Today HFCS is used to sweeten jams, condiments like ketchup, and soft drinks. It is also a favorite ingredient in many so-called health foods. Four companies control 85 percent of the $2.6 billion business--Archer Daniels Midland, Cargill, Staley Manufacturing Co. and CPC International. In the mid-1990s, ADM was the object of an FBI probe into price fixing of three products--HFCS, citric acid and lysine--and consumers got a glimpse of the murky world of corporate manipulation.

There's a couple of other murky things that consumers should know about HFCS. According to a food technology expert, two of the enzymes used, alpha-amylase and glucose-isomerase, are genetically modified to make them more stable. Enzymes are actually very large proteins and through genetic modification specific amino acids in the enzymes are changed or replaced so the enzyme's "backbone" won't break down or unfold. This allows the industry to get the enzymes to higher temperatures before they become unstable.

Consumers trying to avoid genetically modified foods should avoid HFCS. It is almost certainly made from genetically modified corn and then it is processed with genetically modified enzymes. I've seen some estimates claiming that virtually everything--almost 80 percent--of what we eat today has been genetically modified at some point. Since the use of HFCS is so prevalent in processed foods, those figures may be right.

But there's another reason to avoid HFCS. Consumers may think that because it contains fructose--which they associate with fruit, which is a natural food--that it is healthier than sugar.
A team of investigators at the USDA, led by Dr. Meira Field, has discovered that this just ain't so.Sucrose is composed of glucose and fructose. When sugar is given to rats in high amounts, the rats develop multiple health problems, especially when the rats were deficient in certain nutrients, such as copper. The researchers wanted to know whether it was the fructose or the glucose moiety that was causing the problems. So they repeated their studies with two groups of rats, one given high amounts of glucose and one given high amounts of fructose. The glucose group was unaffected but the fructose group had disastrous results. The male rats did not reach adulthood. They had anemia, high cholesterol and heart hypertrophy--that means that their hearts enlarged until they exploded. They also had delayed testicular development. Dr. Field explains that fructose in combination with copper deficiency in the growing animal interferes with collagen production. (Copper deficiency, by the way, is widespread in America.) In a nutshell, the little bodies of the rats just fell apart. The females were not so affected, but they were unable to produce live young."

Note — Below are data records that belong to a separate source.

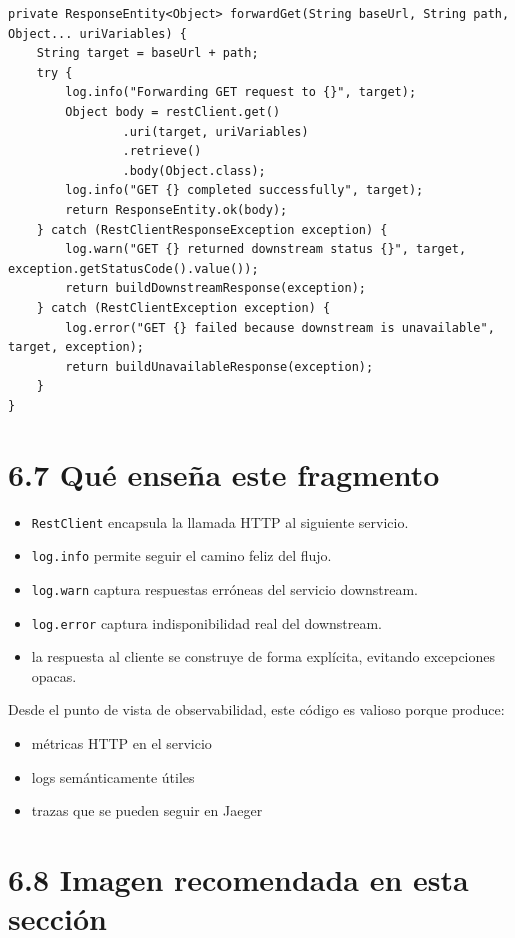 \documentclass[
a4paper,
12pt]{report}
\providecommand{\tightlist}{%
  \setlength{\itemsep}{0pt}\setlength{\parskip}{0pt}}
\begin{document}
\begin{verbatim}
private ResponseEntity<Object> forwardGet(String baseUrl, String path, Object... uriVariables) {
    String target = baseUrl + path;
    try {
        log.info("Forwarding GET request to {}", target);
        Object body = restClient.get()
                .uri(target, uriVariables)
                .retrieve()
                .body(Object.class);
        log.info("GET {} completed successfully", target);
        return ResponseEntity.ok(body);
    } catch (RestClientResponseException exception) {
        log.warn("GET {} returned downstream status {}", target, exception.getStatusCode().value());
        return buildDownstreamResponse(exception);
    } catch (RestClientException exception) {
        log.error("GET {} failed because downstream is unavailable", target, exception);
        return buildUnavailableResponse(exception);
    }
}
\end{verbatim}

\section{6.7 Qué enseña este
fragmento}\label{quuxe9-enseuxf1a-este-fragmento}

\begin{itemize}
\tightlist
\item
  \texttt{RestClient} encapsula la llamada HTTP al siguiente servicio.
\item
  \texttt{log.info} permite seguir el camino feliz del flujo.
\item
  \texttt{log.warn} captura respuestas erróneas del servicio downstream.
\item
  \texttt{log.error} captura indisponibilidad real del downstream.
\item
  la respuesta al cliente se construye de forma explícita, evitando
  excepciones opacas.
\end{itemize}

Desde el punto de vista de observabilidad, este código es valioso porque
produce:

\begin{itemize}
\tightlist
\item
  métricas HTTP en el servicio
\item
  logs semánticamente útiles
\item
  trazas que se pueden seguir en Jaeger
\end{itemize}

\section{6.8 Imagen recomendada en esta
sección}\label{imagen-recomendada-en-esta-secciuxf3n}
\end{document}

The medical profession thinks fructose is better for diabetics than sugar," says Dr. Field, "but every cell in the body can metabolize glucose. However, all fructose must be metabolized in the liver. The livers of the rats on the high fructose diet looked like the livers of alcoholics, plugged with fat and cirrhotic."HFCS contains more fructose than sugar and this fructose is more immediately available because it is not bound up in sucrose. Since the effects of fructose are most severe in the growing organism, we need to think carefully about what kind of sweeteners we give to our children.

Interestingly, although HFCS is used in many products aimed at children, it is not used in baby formula, even though it would probably save the manufactueres a few pennies for each can.Do the formula makers know something they aren't telling us? Pretty murky!